(SUPPLIED ENTRIES begins)

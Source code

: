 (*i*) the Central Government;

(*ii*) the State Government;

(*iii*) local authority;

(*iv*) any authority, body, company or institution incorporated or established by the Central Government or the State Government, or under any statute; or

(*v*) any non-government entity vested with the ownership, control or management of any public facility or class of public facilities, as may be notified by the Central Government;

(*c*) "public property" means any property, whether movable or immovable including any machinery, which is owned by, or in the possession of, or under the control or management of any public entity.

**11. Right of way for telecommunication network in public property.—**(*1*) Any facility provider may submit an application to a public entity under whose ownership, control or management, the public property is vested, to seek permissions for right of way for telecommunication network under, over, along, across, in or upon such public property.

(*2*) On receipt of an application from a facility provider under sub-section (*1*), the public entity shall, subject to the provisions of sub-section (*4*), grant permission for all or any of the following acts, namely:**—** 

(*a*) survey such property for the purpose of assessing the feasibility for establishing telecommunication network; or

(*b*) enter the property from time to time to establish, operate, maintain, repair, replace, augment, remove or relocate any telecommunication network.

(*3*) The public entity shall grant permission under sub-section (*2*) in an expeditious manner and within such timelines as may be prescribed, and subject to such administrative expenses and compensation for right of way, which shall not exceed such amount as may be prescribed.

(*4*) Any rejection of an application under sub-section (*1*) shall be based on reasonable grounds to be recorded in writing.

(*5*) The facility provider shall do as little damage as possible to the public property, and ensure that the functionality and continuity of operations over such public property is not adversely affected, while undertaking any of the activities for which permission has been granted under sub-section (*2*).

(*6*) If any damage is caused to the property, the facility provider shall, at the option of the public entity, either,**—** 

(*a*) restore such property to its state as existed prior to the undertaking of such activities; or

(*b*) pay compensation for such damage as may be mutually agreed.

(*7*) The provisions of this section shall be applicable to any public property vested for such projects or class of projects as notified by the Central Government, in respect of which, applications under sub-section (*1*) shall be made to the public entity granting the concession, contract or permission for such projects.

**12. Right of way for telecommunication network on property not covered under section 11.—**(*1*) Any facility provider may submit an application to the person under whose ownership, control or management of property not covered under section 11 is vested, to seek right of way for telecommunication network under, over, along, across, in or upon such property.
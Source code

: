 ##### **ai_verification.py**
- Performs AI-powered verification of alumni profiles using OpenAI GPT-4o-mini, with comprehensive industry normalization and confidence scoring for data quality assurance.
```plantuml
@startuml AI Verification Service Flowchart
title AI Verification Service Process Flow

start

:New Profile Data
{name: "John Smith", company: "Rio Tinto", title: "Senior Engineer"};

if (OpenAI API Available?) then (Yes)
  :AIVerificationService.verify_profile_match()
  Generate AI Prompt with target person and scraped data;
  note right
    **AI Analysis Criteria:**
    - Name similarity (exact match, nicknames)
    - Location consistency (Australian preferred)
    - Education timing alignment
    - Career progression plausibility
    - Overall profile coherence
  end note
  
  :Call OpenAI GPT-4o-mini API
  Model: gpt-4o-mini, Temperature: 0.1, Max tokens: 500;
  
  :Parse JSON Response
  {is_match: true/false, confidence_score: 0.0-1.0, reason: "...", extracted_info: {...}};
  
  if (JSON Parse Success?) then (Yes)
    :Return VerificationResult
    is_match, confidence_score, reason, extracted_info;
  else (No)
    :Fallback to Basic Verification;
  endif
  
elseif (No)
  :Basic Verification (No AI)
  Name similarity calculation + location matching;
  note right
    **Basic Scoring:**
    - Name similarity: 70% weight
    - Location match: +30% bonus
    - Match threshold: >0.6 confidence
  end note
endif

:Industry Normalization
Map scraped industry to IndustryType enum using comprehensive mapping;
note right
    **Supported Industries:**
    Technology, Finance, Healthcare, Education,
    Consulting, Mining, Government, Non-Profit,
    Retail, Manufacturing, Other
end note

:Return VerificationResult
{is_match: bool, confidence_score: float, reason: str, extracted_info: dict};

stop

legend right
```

(SUPPLIED ENTRIES ends)

▶ TASK GOAL: Return only the part of the records above that opens with the line containing "(*i*) the Central Government;" and closes with the line containing "(*5*) The facility", ends included.

▶ EXERCISE ANSWER:
: (*i*) the Central Government;

(*ii*) the State Government;

(*iii*) local authority;

(*iv*) any authority, body, company or institution incorporated or established by the Central Government or the State Government, or under any statute; or

(*v*) any non-government entity vested with the ownership, control or management of any public facility or class of public facilities, as may be notified by the Central Government;

(*c*) "public property" means any property, whether movable or immovable including any machinery, which is owned by, or in the possession of, or under the control or management of any public entity.

**11. Right of way for telecommunication network in public property.—**(*1*) Any facility provider may submit an application to a public entity under whose ownership, control or management, the public property is vested, to seek permissions for right of way for telecommunication network under, over, along, across, in or upon such public property.

(*2*) On receipt of an application from a facility provider under sub-section (*1*), the public entity shall, subject to the provisions of sub-section (*4*), grant permission for all or any of the following acts, namely:**—** 

(*a*) survey such property for the purpose of assessing the feasibility for establishing telecommunication network; or

(*b*) enter the property from time to time to establish, operate, maintain, repair, replace, augment, remove or relocate any telecommunication network.

(*3*) The public entity shall grant permission under sub-section (*2*) in an expeditious manner and within such timelines as may be prescribed, and subject to such administrative expenses and compensation for right of way, which shall not exceed such amount as may be prescribed.

(*4*) Any rejection of an application under sub-section (*1*) shall be based on reasonable grounds to be recorded in writing.

(*5*) The facility provider shall do as little damage as possible to the public property, and ensure that the functionality and continuity of operations over such public property is not adversely affected, while undertaking any of the activities for which permission has been granted under sub-section (*2*).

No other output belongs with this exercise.